While Zen and Tibetan Buddhism became popular in the US in the 1960s and 1970s, other forms of Buddhism such as Shin had been around decades earlier. Even now these communities are rarely featured in American based magazines on Buddhism. Some obstacles to dialogue between the non-Asian American convert communities and their Asian American counterparts are obvious, such as the language barrier. Some are cultural. Non-Asian converts may feel uncomfortable "intruding" on such communities which can serve as centers of ethnic connection and continuity. Some have to do with the diminished visibility of Asian American communities. And of course there is also the specter of consciously or unconsciously seeking out those from similar ethnic and socioeconomic backgrounds.

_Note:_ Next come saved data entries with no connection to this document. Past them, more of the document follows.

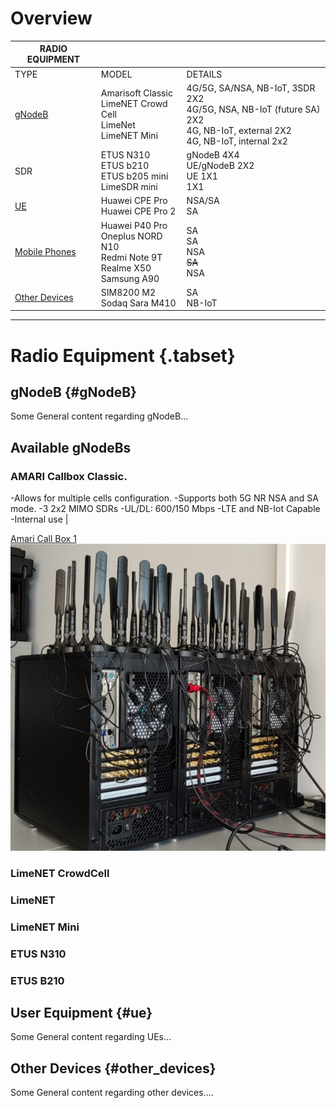  <!-- Radio Equipment -->
<!-- Overview of the radio equipment used in Patars 5G facility.-->

# Overview



| RADIO EQUIPMENT|                    |                   |
| -----------------------| -------------| ----------- |
| TYPE                          | MODEL       |DETAILS       |
| [gNodeB ](#gNodeB) | Amarisoft Classic <br>   LimeNET Crowd Cell   <br> LimeNet <br>  LimeNET Mini |4G/5G, SA/NSA, NB-IoT, 3SDR 2X2 <br>4G/5G, NSA, NB-IoT (future SA) 2X2<br>4G, NB-IoT, external 2X2<br>4G, NB-IoT, internal 2x2   |
| SDR                         |ETUS N310 <br>   ETUS b210  <br> ETUS b205 mini <br>  LimeSDR mini |gNodeB 4X4 <br>UE/gNodeB 2X2<br>UE 1X1<br>1X1  |
| [UE ](#ue)                      |Huawei CPE Pro  <br>   Huawei CPE Pro 2  |NSA/SA <br> SA  |
| [Mobile Phones](#ue)       |Huawei P40 Pro  <br>  Oneplus NORD N10 <br>Redmi Note 9T <br> Realme X50<br> Samsung A90  |SA <br> SA <br> NSA <br> ~~SA~~ <br> NSA  |
| [Other Devices](#other_devices)         |SIM8200 M2   <br>Sodaq Sara M410 |SA <br> NB-IoT  |

-----
# Radio Equipment {.tabset}
## gNodeB {#gNodeB}

Some General content regarding gNodeB...
## Available gNodeBs
### AMARI Callbox Classic.



 -Allows for multiple cells configuration. 
 -Supports both 5G NR NSA and SA mode.
 -3 2x2 MIMO SDRs
 -UL/DL: 600/150 Mbps
 -LTE and NB-Iot Capable
 -Internal use | 

[Amari Call Box 1](/uploads/images-radio-equipment/amari-call-box-1.jpg "Amari Call Box Single")
![Amari Call Box 3](/uploads/images-radio-equipment/amari-call-box-3.jpg "Amari Call Box Multiple") 


### LimeNET CrowdCell
### LimeNET
### LimeNET Mini
### ETUS N310
### ETUS B210


## User Equipment  {#ue}

Some General content regarding UEs...

## Other Devices {#other_devices}

Some General content regarding other devices....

I don't claim to have a full list of sociological, psychological, historical, political, and anthropological answers to why Buddhism is America looks so white. Nor do I have a comprehensive solution. But my education and experience tell me that exposure to other people and views, increased interpersonal connection, and a willingness to listen to others introspectively will be important in understanding in bringing different communities together. Angry Asian Buddhist includes interviews and perspectives which facilitate such exposure and connections, so pop over and check it out if you haven't already. Even if you aren't a Buddhist, go on, learn something and try to appreciate communities and individuals outside of your own daily routine.